Provided records START
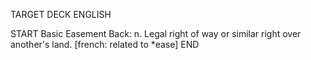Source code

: TARGET DECK
ENGLISH

START
Basic
Easement
Back: n. Legal right of way or similar right over another's land. [french: related to *ease]
END
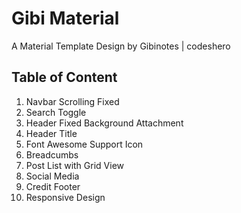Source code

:# Gibi Material
A Material Template Design by Gibinotes | codeshero

<h2>Table of Content</h2>
<ol>
<li>Navbar Scrolling Fixed</li>
<li>Search Toggle</li>
<li>Header Fixed Background Attachment</li>
<li>Header Title</li>
<li>Font Awesome Support Icon</li>
<li>Breadcumbs</li>
<li>Post List with Grid View</li>
<li>Social Media</li>
<li>Credit Footer</li>
<li>Responsive Design</li>
</ol>
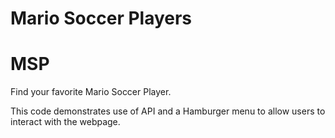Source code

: Mario Soccer Players
=======



# MSP #

Find your favorite Mario Soccer Player. 

This code demonstrates use of API and a Hamburger menu to allow users to interact with the webpage.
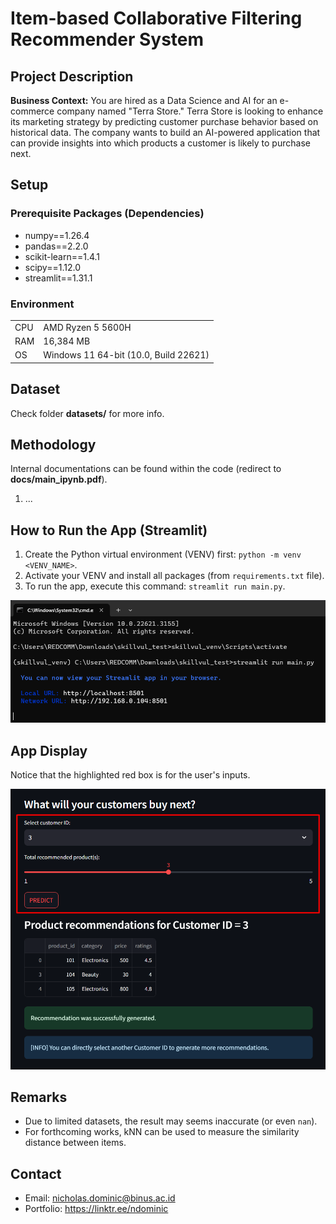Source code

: # Item-based Collaborative Filtering Recommender System

## Project Description
**Business Context:** You are hired as a Data Science and AI for an e-commerce company named "Terra Store." Terra Store is looking to enhance its marketing strategy by predicting customer purchase behavior based on historical data. The company wants to build an AI-powered application that can provide insights into which products a customer is likely to purchase next.

## Setup
### Prerequisite Packages (Dependencies)
- numpy==1.26.4
- pandas==2.2.0
- scikit-learn==1.4.1
- scipy==1.12.0
- streamlit==1.31.1

### Environment
| | |
| --- | --- |
| CPU | AMD Ryzen 5 5600H |
| RAM | 16,384 MB |
| OS | Windows 11 64-bit (10.0, Build 22621) |

## Dataset
Check folder **datasets/** for more info.

## Methodology
Internal documentations can be found within the code (redirect to **docs/main_ipynb.pdf**).
1. ...

## How to Run the App (Streamlit)
1. Create the Python virtual environment (VENV) first: `python -m venv <VENV_NAME>`.
2. Activate your VENV and install all packages (from `requirements.txt` file).
3. To run the app, execute this command: `streamlit run main.py`.

![](https://github.com/NicholasDominic/sample-collaborative-filt-recsyst/blob/main/pics/run_streamlit.png)

## App Display
Notice that the highlighted red box is for the user's inputs.

![](https://github.com/NicholasDominic/sample-collaborative-filt-recsyst/blob/main/pics/terra_store_app.png)

## Remarks
- Due to limited datasets, the result may seems inaccurate (or even `nan`).
- For forthcoming works, kNN can be used to measure the similarity distance between items.

## Contact
- Email: nicholas.dominic@binus.ac.id
- Portfolio: https://linktr.ee/ndominic

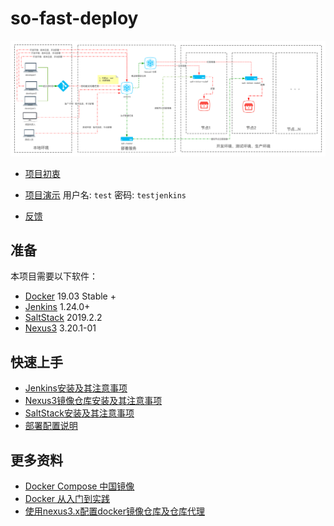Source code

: # so-fast-deploy

<p align="center">
</p>

![持续集成和持续交付流程](images/持续集成和持续交付流程.png)

* [项目初衷](docs/why.md)

* [项目演示](http://39.106.88.97:8081) 用户名: `test` 密码: `testjenkins`

* [反馈](https://github.com/Lzgabel/so-fast-deploy/issues)


## 准备

本项目需要以下软件：

* [Docker](https://docs.docker.com/install/linux/docker-ce/centos/) 19.03 Stable +
* [Jenkins](https://jenkins.io/zh/) 1.24.0+
* [SaltStack](https://docs.saltstack.com/en/latest/topics/installation/index.html) 2019.2.2
* [Nexus3](https://help.sonatype.com/repomanager3/download) 3.20.1-01


## 快速上手

* [Jenkins安装及其注意事项](docs/install_jenkins.md)
* [Nexus3镜像仓库安装及其注意事项](docs/install_nexus_hub.md)
* [SaltStack安装及其注意事项](docs/install_salt_stack.md)
* [部署配置说明](docs/desc_deploy.md)

## 更多资料

* [Docker Compose 中国镜像](https://github.com/khs1994-docker/compose-cn-mirror)
* [Docker 从入门到实践](https://github.com/yeasy/docker_practice)
* [使用nexus3.x配置docker镜像仓库及仓库代理](https://segmentfault.com/a/1190000015629878)

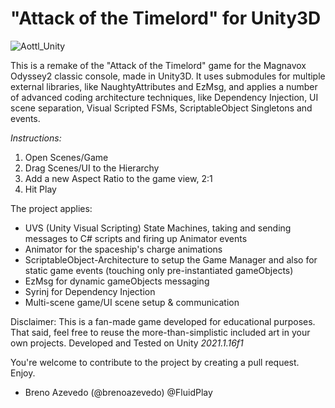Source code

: # "Attack of the Timelord" for Unity3D

![Aottl_Unity](https://user-images.githubusercontent.com/265085/139162999-0f5ea6ae-32e4-4427-9da0-5f2cb1bd8ca8.png)

This is a remake of the "Attack of the Timelord" game for the Magnavox Odyssey2 classic console, made in Unity3D. It uses submodules for multiple external libraries, like NaughtyAttributes and EzMsg, and applies a number of advanced coding architecture techniques, like Dependency Injection, UI scene separation, Visual Scripted FSMs, ScriptableObject Singletons and events.

*Instructions:*

1. Open Scenes/Game
2. Drag Scenes/UI to the Hierarchy
3. Add a new Aspect Ratio to the game view, 2:1
4. Hit Play

The project applies: 
* UVS (Unity Visual Scripting) State Machines, taking and sending messages to C# scripts and firing up Animator events
* Animator for the spaceship's charge animations
* ScriptableObject-Architecture to setup the Game Manager and also for static game events (touching only pre-instantiated gameObjects)
* EzMsg for dynamic gameObjects messaging
* Syrinj for Dependency Injection
* Multi-scene game/UI scene setup & communication

Disclaimer: This is a fan-made game developed for educational purposes. That said, feel free to reuse the more-than-simplistic included art in your own projects. Developed and Tested on Unity *2021.1.16f1*

You're welcome to contribute to the project by creating a pull request. Enjoy.

- Breno Azevedo (@brenoazevedo)
@FluidPlay
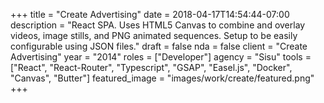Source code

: +++
title = "Create Advertising"
date = 2018-04-17T14:54:44-07:00
description = "React SPA. Uses HTML5 Canvas to combine and overlay videos, image stills, and PNG animated sequences. Setup to be easily configurable using JSON files."
draft = false
nda = false
client = "Create Advertising"
year = "2014"
roles = ["Developer"]
agency = "Sisu"
tools = ["React", "React-Router", "Typescript", "GSAP", "Easel.js", "Docker", "Canvas", "Butter"]
featured_image = "images/work/create/featured.png"
+++
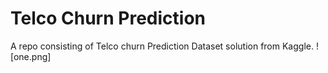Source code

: # Telco Churn Prediction
A repo consisting of Telco churn Prediction Dataset solution from Kaggle.
![one.png]
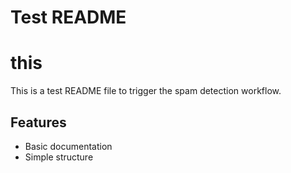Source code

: # Test README

# this

This is a test README file to trigger the spam detection workflow.

## Features

- Basic documentation
- Simple structure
Provided records END
What you should do: Leave the pictures out and reproduce all of the records exactly.

Exercise response:
Source code

: TARGET DECK
ENGLISH

START
Basic
Easement
Back: n. Legal right of way or similar right over another's land. [french: related to *ease]
END
Source code

:# Gibi Material
A Material Template Design by Gibinotes | codeshero

<h2>Table of Content</h2>
<ol>
<li>Navbar Scrolling Fixed</li>
<li>Search Toggle</li>
<li>Header Fixed Background Attachment</li>
<li>Header Title</li>
<li>Font Awesome Support Icon</li>
<li>Breadcumbs</li>
<li>Post List with Grid View</li>
<li>Social Media</li>
<li>Credit Footer</li>
<li>Responsive Design</li>
</ol>
Source code

: Mario Soccer Players
=======



# MSP #

Find your favorite Mario Soccer Player. 

This code demonstrates use of API and a Hamburger menu to allow users to interact with the webpage.
Source code

: # Item-based Collaborative Filtering Recommender System

## Project Description
**Business Context:** You are hired as a Data Science and AI for an e-commerce company named "Terra Store." Terra Store is looking to enhance its marketing strategy by predicting customer purchase behavior based on historical data. The company wants to build an AI-powered application that can provide insights into which products a customer is likely to purchase next.

## Setup
### Prerequisite Packages (Dependencies)
- numpy==1.26.4
- pandas==2.2.0
- scikit-learn==1.4.1
- scipy==1.12.0
- streamlit==1.31.1

### Environment
| | |
| --- | --- |
| CPU | AMD Ryzen 5 5600H |
| RAM | 16,384 MB |
| OS | Windows 11 64-bit (10.0, Build 22621) |

## Dataset
Check folder **datasets/** for more info.

## Methodology
Internal documentations can be found within the code (redirect to **docs/main_ipynb.pdf**).
1. ...

## How to Run the App (Streamlit)
1. Create the Python virtual environment (VENV) first: `python -m venv <VENV_NAME>`.
2. Activate your VENV and install all packages (from `requirements.txt` file).
3. To run the app, execute this command: `streamlit run main.py`.

![](https://github.com/NicholasDominic/sample-collaborative-filt-recsyst/blob/main/pics/run_streamlit.png)

## App Display
Notice that the highlighted red box is for the user's inputs.

![](https://github.com/NicholasDominic/sample-collaborative-filt-recsyst/blob/main/pics/terra_store_app.png)

## Remarks
- Due to limited datasets, the result may seems inaccurate (or even `nan`).
- For forthcoming works, kNN can be used to measure the similarity distance between items.

## Contact
- Email: nicholas.dominic@binus.ac.id
- Portfolio: https://linktr.ee/ndominic

Source code

: # so-fast-deploy

<p align="center">
</p>

![持续集成和持续交付流程](images/持续集成和持续交付流程.png)

* [项目初衷](docs/why.md)

* [项目演示](http://39.106.88.97:8081) 用户名: `test` 密码: `testjenkins`

* [反馈](https://github.com/Lzgabel/so-fast-deploy/issues)


## 准备

本项目需要以下软件：

* [Docker](https://docs.docker.com/install/linux/docker-ce/centos/) 19.03 Stable +
* [Jenkins](https://jenkins.io/zh/) 1.24.0+
* [SaltStack](https://docs.saltstack.com/en/latest/topics/installation/index.html) 2019.2.2
* [Nexus3](https://help.sonatype.com/repomanager3/download) 3.20.1-01


## 快速上手

* [Jenkins安装及其注意事项](docs/install_jenkins.md)
* [Nexus3镜像仓库安装及其注意事项](docs/install_nexus_hub.md)
* [SaltStack安装及其注意事项](docs/install_salt_stack.md)
* [部署配置说明](docs/desc_deploy.md)

## 更多资料

* [Docker Compose 中国镜像](https://github.com/khs1994-docker/compose-cn-mirror)
* [Docker 从入门到实践](https://github.com/yeasy/docker_practice)
* [使用nexus3.x配置docker镜像仓库及仓库代理](https://segmentfault.com/a/1190000015629878)

Source code

: # "Attack of the Timelord" for Unity3D

![Aottl_Unity](https://user-images.githubusercontent.com/265085/139162999-0f5ea6ae-32e4-4427-9da0-5f2cb1bd8ca8.png)

This is a remake of the "Attack of the Timelord" game for the Magnavox Odyssey2 classic console, made in Unity3D. It uses submodules for multiple external libraries, like NaughtyAttributes and EzMsg, and applies a number of advanced coding architecture techniques, like Dependency Injection, UI scene separation, Visual Scripted FSMs, ScriptableObject Singletons and events.

*Instructions:*

1. Open Scenes/Game
2. Drag Scenes/UI to the Hierarchy
3. Add a new Aspect Ratio to the game view, 2:1
4. Hit Play

The project applies: 
* UVS (Unity Visual Scripting) State Machines, taking and sending messages to C# scripts and firing up Animator events
* Animator for the spaceship's charge animations
* ScriptableObject-Architecture to setup the Game Manager and also for static game events (touching only pre-instantiated gameObjects)
* EzMsg for dynamic gameObjects messaging
* Syrinj for Dependency Injection
* Multi-scene game/UI scene setup & communication

Disclaimer: This is a fan-made game developed for educational purposes. That said, feel free to reuse the more-than-simplistic included art in your own projects. Developed and Tested on Unity *2021.1.16f1*

You're welcome to contribute to the project by creating a pull request. Enjoy.

- Breno Azevedo (@brenoazevedo)
@FluidPlay
Source code

: +++
title = "Create Advertising"
date = 2018-04-17T14:54:44-07:00
description = "React SPA. Uses HTML5 Canvas to combine and overlay videos, image stills, and PNG animated sequences. Setup to be easily configurable using JSON files."
draft = false
nda = false
client = "Create Advertising"
year = "2014"
roles = ["Developer"]
agency = "Sisu"
tools = ["React", "React-Router", "Typescript", "GSAP", "Easel.js", "Docker", "Canvas", "Butter"]
featured_image = "images/work/create/featured.png"
+++
Source code

: # Telco Churn Prediction
A repo consisting of Telco churn Prediction Dataset solution from Kaggle.
![one.png]
Source code

: # Test README

# this

This is a test README file to trigger the spam detection workflow.

## Features

- Basic documentation
- Simple structure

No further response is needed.